Interventions can be divided into two levels: individual & family-centered interventions and societal interventions. On the individual & family level, one can prevent or reverse childhood overweight and obesity by implementing a healthy diet and adequate physical activity, limiting TV and electronics usage, increasing quality time with the family, living in safe neighborhoods with fewer fast food options, having adults act as healthy role models (Sahoo et al., 2015, pp. 188-189); breastfeeding in infancy (American Academy of Pediatrics, 2012, p. e830); and increasing hours of sleep (Ruan et al., 2015, p. 12). On the societal level we must look to build partnerships with the interdisciplinary team, including dietitians, physicians, and other nurses; as well as school boards, principals and teachers; and government affiliates in the health, education, and marketing sectors. Proposed changes in the school system involve increasing health education taught by nurses and dietitians, increasing the number or length of physical education classes, increasing opportunities for and accessibility to active extracurricular activities, improving the quality and affordability of cafeteria food, incorporating school gardens, integrating cooking classes into the curriculum, cultivating an enriched play environment and limiting screen-time during school hours. Corporate interventions are directed mostly at marketing and accessibility. A major recommendation is to reduce the amount of child-directed marketing for unhealthy foods (Sahoo et al., 2015, p. 189) and entertainment products that promote sedentary lifestyles, such as video games and TV shows. Increasing the amount of grocery stores that are easily accessible by public transport, increasing the amount of locally produced merchandise, and selling blemished produce at a lower cost are other interventions that may promote healthier eating and thus reduce rates of childhood overweight and obesity. It is important also to advocate for smaller portion sizes in the fast food and restaurant industries to discourage overconsumption (Sahoo et al., 2015, p. 189). Within neighborhoods, increasing the number of community gardens and farmers markets may also have a positive impact on the accessibility of healthy food options.

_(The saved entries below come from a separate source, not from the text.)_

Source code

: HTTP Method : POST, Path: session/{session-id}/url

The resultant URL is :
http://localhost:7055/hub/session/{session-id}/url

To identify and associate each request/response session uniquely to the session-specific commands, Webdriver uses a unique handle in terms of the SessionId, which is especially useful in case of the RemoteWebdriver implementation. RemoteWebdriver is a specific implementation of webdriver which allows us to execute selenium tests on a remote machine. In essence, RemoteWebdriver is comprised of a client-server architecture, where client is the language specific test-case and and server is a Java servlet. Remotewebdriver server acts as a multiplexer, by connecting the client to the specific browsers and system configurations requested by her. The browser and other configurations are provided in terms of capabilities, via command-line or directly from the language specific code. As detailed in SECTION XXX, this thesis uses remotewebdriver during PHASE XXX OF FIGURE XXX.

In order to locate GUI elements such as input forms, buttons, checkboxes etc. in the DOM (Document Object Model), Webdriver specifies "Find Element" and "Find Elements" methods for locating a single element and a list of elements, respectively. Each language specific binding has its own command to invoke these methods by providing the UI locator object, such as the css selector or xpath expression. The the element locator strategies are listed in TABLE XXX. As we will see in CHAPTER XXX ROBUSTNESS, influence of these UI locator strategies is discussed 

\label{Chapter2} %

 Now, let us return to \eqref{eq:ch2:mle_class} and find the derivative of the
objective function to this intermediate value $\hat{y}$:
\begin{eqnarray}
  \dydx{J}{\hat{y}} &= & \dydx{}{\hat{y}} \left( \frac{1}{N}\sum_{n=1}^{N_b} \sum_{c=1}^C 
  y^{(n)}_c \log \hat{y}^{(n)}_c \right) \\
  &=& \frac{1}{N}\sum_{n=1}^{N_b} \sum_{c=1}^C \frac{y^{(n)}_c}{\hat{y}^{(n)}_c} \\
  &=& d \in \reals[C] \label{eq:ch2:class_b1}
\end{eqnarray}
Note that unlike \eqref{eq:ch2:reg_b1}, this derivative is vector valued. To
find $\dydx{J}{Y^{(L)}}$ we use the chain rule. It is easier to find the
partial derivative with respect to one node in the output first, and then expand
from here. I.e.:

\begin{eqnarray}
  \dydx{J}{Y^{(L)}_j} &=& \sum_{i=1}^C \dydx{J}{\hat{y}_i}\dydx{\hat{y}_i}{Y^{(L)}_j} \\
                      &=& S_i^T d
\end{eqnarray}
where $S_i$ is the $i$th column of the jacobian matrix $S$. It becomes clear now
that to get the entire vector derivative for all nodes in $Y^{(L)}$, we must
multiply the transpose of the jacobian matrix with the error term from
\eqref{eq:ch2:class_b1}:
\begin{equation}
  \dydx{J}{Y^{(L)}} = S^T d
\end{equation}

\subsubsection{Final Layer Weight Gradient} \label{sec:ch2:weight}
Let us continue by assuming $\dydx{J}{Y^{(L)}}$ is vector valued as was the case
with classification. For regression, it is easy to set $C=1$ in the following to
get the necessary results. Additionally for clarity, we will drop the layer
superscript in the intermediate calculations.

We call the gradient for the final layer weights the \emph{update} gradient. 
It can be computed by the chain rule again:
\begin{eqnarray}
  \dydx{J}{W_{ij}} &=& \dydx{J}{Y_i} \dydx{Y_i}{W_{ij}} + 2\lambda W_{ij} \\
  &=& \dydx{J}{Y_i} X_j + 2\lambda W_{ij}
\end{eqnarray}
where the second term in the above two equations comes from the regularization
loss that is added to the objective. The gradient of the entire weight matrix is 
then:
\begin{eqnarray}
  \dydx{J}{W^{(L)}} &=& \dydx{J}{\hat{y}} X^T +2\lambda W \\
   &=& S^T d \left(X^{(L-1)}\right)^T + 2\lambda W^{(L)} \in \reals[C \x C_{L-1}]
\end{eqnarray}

If these individual/family and societal interventions can be incorporated as the new norm, it is likely that rates of childhood overweight and obesity will decline. Not only would this be hugely beneficial to the health of the individual, reduced prevalence of childhood obesity implies reduced healthcare costs on obesity-related comorbidities and complications. I recommend that these spared resources be reallocated towards an upstream approach to promote the sustainability of childhood obesity prevention. Nurses, having strong relationships with patients and families, extensive knowledge about health, strong communication skills, and leadership experience are in a prime position to initiate a childhood obesity movement. On the individual & family-centered level, nurses can make change by engaging in high quality patient & family teaching; seeking opportunities to teach in schools and in the community; participating in nursing research and implementing best practices related to childhood obesity prevention and reversal; and being a positive role model for patients, families, peers, and other nurses. On the societal level, nurses must be able to advocate for change, participate in research, build partnerships with other sectors, and inspire others to take a stand against childhood obesity.